[Recorded data Boundary: Start]
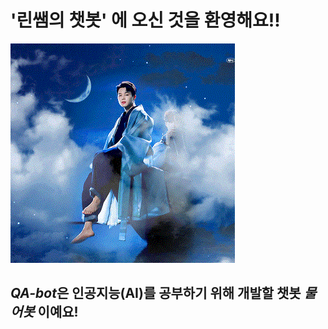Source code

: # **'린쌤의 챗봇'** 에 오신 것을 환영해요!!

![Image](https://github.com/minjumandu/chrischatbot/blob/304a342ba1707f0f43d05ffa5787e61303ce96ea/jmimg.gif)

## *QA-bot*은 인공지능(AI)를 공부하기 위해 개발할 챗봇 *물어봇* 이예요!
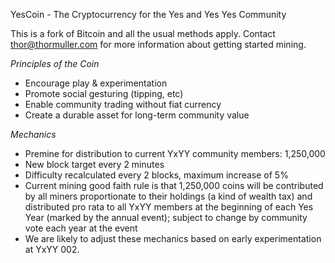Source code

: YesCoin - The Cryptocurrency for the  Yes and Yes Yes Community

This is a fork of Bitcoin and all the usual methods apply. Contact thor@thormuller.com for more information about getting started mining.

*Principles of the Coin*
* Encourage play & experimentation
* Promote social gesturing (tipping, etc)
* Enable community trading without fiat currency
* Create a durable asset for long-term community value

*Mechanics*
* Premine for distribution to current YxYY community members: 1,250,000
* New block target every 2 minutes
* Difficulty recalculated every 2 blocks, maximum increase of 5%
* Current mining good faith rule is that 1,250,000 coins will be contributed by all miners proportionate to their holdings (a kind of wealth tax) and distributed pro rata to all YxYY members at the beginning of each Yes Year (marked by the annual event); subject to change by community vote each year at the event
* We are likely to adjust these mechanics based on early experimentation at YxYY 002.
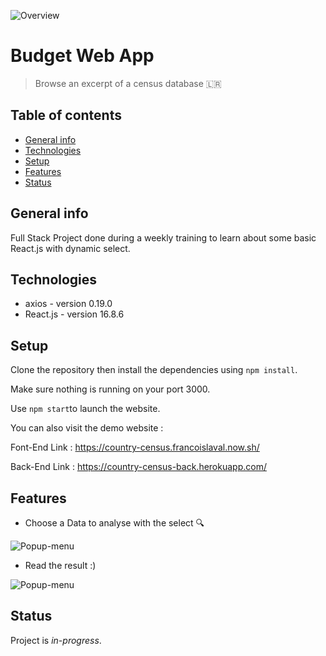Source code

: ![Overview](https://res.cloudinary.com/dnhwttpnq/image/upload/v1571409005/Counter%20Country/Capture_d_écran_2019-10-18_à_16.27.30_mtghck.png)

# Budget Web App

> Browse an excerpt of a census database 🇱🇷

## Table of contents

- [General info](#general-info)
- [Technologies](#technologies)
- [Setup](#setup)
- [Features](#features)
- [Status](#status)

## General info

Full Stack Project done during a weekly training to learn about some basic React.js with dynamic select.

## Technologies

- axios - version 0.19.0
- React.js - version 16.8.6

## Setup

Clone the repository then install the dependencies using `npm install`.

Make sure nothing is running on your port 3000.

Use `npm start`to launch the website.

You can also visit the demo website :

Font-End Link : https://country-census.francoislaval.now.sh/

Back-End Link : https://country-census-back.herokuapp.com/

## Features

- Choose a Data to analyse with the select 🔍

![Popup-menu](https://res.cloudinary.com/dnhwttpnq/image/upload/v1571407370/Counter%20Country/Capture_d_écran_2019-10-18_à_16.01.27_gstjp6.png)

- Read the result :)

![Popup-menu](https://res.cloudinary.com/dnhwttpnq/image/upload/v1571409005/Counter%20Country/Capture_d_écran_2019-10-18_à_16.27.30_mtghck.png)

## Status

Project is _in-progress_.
[Recorded data Boundary: End]
[Recorded data Boundary: Start]
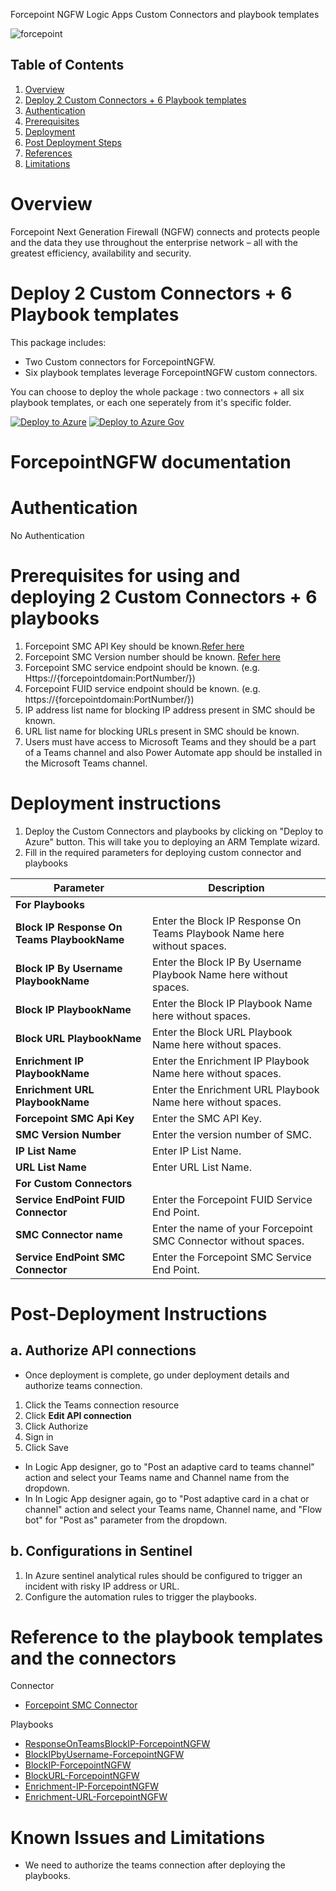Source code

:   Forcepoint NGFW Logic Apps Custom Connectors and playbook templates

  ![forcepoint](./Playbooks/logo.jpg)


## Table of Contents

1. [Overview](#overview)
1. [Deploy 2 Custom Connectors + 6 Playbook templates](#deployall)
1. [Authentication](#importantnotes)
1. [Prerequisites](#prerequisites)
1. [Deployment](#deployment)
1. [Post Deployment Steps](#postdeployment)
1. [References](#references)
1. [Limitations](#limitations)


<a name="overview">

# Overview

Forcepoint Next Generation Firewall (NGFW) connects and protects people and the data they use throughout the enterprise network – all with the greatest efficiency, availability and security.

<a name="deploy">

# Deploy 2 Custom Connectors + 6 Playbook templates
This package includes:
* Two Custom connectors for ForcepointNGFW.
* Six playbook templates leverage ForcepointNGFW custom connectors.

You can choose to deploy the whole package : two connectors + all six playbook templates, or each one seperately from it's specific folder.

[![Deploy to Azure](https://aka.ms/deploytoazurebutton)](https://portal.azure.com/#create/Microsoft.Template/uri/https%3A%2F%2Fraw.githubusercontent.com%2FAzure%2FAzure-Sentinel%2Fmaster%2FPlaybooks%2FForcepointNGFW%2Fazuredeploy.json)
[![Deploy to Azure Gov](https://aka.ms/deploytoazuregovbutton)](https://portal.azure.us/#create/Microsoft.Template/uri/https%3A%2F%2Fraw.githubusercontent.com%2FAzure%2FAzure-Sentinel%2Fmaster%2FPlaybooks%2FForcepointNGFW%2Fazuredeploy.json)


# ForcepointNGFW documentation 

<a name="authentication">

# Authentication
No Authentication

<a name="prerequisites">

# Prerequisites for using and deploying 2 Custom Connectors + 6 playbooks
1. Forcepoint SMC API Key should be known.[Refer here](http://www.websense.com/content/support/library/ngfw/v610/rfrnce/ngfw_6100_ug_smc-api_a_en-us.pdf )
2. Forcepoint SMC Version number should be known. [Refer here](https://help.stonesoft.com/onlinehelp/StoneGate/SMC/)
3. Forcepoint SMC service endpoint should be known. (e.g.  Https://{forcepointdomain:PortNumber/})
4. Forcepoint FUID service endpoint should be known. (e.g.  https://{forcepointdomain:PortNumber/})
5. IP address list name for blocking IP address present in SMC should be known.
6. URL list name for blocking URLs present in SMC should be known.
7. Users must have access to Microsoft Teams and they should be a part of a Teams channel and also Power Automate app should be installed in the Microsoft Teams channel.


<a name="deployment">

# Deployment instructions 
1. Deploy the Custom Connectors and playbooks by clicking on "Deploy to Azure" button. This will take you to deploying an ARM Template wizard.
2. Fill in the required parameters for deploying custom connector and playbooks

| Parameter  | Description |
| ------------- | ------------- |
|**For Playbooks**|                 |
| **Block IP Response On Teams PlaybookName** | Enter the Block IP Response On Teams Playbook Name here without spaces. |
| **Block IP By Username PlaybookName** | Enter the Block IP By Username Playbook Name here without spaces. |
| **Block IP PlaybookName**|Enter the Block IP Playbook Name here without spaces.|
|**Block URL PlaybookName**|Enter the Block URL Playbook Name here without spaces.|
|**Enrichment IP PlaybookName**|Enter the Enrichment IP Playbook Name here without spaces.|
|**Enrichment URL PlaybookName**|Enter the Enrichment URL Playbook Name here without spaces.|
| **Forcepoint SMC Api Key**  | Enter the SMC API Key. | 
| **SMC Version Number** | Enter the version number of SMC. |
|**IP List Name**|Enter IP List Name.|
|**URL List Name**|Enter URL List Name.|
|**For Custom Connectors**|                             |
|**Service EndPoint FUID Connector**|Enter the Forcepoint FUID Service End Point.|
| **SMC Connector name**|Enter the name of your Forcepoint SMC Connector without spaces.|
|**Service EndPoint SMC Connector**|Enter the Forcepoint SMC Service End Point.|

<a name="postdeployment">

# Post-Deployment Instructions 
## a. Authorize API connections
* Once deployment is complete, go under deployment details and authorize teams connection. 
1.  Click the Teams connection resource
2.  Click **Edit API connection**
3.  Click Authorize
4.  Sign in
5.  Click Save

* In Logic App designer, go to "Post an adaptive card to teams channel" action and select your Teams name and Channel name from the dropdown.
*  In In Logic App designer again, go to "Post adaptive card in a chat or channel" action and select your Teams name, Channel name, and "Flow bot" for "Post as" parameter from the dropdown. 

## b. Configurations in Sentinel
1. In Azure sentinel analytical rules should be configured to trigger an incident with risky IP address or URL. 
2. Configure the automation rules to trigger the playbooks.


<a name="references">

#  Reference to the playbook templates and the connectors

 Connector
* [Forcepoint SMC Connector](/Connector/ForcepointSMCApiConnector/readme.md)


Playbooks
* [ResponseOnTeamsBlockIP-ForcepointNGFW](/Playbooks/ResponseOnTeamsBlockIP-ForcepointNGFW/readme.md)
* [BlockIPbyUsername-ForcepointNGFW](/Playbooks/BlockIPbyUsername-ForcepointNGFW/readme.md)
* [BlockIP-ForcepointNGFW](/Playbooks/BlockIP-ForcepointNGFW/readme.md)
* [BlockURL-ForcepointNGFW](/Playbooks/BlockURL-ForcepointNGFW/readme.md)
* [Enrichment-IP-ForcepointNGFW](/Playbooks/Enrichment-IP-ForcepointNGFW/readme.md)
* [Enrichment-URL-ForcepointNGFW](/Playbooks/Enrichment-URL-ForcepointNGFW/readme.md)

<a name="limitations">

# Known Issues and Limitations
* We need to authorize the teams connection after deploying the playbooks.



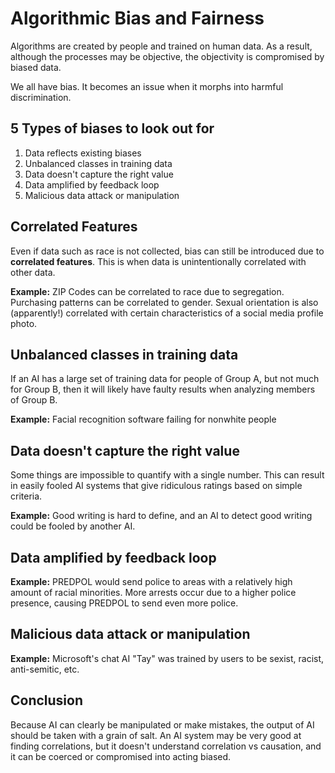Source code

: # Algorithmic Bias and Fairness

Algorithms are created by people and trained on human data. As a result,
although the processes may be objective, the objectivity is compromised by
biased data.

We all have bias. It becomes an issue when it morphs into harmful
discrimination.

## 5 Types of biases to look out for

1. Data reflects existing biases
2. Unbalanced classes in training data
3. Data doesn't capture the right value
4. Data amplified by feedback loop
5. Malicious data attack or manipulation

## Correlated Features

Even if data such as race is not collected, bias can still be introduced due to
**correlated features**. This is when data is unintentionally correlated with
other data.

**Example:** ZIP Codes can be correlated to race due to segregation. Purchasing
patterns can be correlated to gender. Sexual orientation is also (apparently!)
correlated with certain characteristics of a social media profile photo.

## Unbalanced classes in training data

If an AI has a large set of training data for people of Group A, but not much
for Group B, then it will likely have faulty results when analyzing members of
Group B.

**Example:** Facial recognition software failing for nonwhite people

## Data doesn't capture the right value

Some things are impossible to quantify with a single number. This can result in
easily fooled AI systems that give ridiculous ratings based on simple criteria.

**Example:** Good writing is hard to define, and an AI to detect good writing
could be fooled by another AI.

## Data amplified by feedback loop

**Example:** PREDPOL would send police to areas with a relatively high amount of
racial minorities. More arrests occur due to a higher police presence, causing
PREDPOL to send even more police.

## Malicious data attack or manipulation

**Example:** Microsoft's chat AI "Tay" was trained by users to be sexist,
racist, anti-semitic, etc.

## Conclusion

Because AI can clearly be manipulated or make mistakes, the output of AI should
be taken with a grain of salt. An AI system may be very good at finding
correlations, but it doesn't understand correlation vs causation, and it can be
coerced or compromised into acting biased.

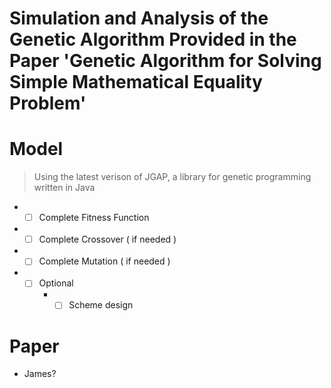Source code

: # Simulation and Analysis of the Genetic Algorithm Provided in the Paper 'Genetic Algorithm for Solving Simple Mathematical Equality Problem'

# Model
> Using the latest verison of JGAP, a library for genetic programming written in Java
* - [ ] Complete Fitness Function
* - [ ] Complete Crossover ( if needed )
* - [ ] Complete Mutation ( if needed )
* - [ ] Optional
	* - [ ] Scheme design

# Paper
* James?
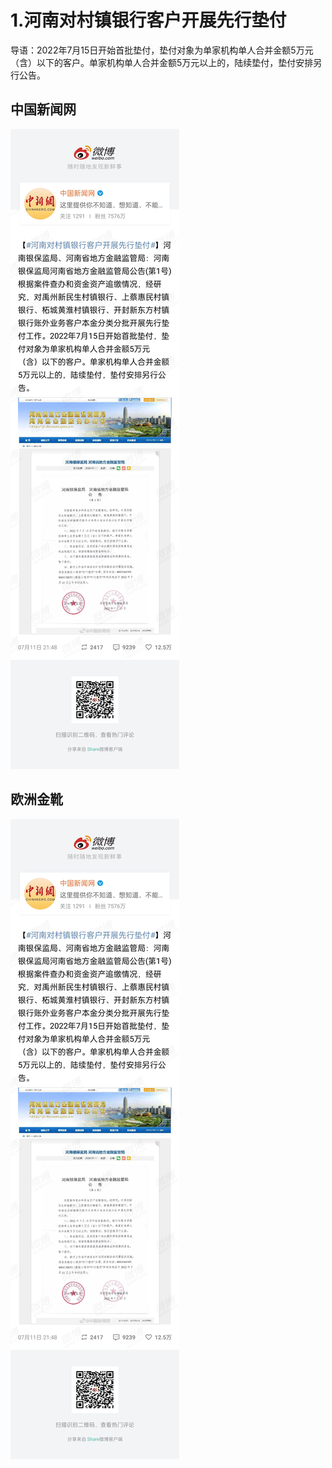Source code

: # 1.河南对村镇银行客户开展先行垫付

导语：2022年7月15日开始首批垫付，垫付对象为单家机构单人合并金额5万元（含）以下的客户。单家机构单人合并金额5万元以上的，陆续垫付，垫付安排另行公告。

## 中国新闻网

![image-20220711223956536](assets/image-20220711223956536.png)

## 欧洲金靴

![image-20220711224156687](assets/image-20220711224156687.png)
[Recorded data Boundary: End]
[Recorded data Boundary: Start]
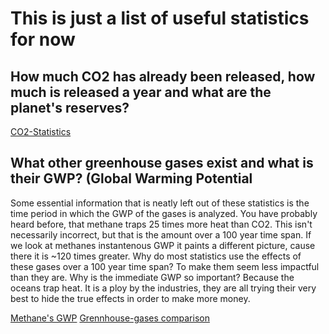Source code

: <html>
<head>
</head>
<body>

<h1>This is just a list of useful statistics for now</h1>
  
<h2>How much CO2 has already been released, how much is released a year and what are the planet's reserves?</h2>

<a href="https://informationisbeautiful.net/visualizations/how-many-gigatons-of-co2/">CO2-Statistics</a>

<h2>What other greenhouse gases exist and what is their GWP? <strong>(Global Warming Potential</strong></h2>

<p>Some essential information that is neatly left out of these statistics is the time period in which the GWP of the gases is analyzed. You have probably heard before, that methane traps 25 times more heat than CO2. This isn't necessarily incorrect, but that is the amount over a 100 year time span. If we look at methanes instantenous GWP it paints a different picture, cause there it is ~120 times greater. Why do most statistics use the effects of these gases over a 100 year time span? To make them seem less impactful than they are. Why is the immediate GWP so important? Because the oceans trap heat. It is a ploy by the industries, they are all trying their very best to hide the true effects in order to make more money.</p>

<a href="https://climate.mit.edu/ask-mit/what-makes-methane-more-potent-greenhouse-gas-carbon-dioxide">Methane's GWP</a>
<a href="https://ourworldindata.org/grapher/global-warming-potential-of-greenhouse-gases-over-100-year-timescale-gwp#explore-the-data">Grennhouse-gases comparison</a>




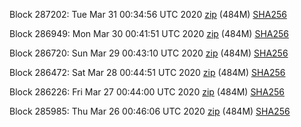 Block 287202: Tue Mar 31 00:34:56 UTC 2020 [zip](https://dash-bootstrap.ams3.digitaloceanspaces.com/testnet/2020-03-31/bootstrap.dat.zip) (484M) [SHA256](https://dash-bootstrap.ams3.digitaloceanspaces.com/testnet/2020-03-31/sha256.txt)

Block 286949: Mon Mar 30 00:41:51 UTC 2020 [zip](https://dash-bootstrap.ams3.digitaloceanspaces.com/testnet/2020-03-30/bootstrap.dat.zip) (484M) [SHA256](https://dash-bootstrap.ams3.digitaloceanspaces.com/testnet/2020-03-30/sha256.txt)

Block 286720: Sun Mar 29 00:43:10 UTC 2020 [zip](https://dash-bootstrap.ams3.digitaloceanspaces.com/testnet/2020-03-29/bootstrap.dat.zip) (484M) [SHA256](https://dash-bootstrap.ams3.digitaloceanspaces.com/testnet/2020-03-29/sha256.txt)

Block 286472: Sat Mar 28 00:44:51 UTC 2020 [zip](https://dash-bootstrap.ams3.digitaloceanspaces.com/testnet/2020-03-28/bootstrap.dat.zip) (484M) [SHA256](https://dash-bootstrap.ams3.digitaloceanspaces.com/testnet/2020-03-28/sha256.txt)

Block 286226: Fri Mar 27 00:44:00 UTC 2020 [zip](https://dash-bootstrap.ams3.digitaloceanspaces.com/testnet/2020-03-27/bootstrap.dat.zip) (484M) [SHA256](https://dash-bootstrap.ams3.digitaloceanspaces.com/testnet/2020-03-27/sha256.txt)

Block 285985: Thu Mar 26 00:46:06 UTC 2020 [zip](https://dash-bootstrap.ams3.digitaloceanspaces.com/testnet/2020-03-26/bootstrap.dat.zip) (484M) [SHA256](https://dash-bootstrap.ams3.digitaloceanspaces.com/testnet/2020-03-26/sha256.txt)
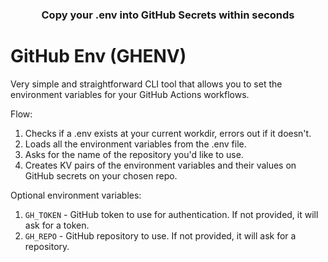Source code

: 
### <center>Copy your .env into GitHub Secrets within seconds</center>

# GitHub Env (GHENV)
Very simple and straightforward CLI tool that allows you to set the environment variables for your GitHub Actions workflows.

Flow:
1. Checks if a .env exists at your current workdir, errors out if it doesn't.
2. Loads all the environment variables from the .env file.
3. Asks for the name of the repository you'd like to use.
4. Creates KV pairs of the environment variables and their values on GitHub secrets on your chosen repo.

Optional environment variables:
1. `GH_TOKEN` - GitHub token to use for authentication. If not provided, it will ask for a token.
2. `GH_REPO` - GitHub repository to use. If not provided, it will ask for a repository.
[Recorded data Boundary: End]
= Exercise prompt =
Above are the records; from them, give again exactly the lines from the one containing "## a. Authorize API connections" to the one containing "deploying the playbooks.", both lines included, and nothing more.

= Your response =
## a. Authorize API connections
* Once deployment is complete, go under deployment details and authorize teams connection. 
1.  Click the Teams connection resource
2.  Click **Edit API connection**
3.  Click Authorize
4.  Sign in
5.  Click Save

* In Logic App designer, go to "Post an adaptive card to teams channel" action and select your Teams name and Channel name from the dropdown.
*  In In Logic App designer again, go to "Post adaptive card in a chat or channel" action and select your Teams name, Channel name, and "Flow bot" for "Post as" parameter from the dropdown. 

## b. Configurations in Sentinel
1. In Azure sentinel analytical rules should be configured to trigger an incident with risky IP address or URL. 
2. Configure the automation rules to trigger the playbooks.


<a name="references">

#  Reference to the playbook templates and the connectors

 Connector
* [Forcepoint SMC Connector](/Connector/ForcepointSMCApiConnector/readme.md)


Playbooks
* [ResponseOnTeamsBlockIP-ForcepointNGFW](/Playbooks/ResponseOnTeamsBlockIP-ForcepointNGFW/readme.md)
* [BlockIPbyUsername-ForcepointNGFW](/Playbooks/BlockIPbyUsername-ForcepointNGFW/readme.md)
* [BlockIP-ForcepointNGFW](/Playbooks/BlockIP-ForcepointNGFW/readme.md)
* [BlockURL-ForcepointNGFW](/Playbooks/BlockURL-ForcepointNGFW/readme.md)
* [Enrichment-IP-ForcepointNGFW](/Playbooks/Enrichment-IP-ForcepointNGFW/readme.md)
* [Enrichment-URL-ForcepointNGFW](/Playbooks/Enrichment-URL-ForcepointNGFW/readme.md)

<a name="limitations">

# Known Issues and Limitations
* We need to authorize the teams connection after deploying the playbooks.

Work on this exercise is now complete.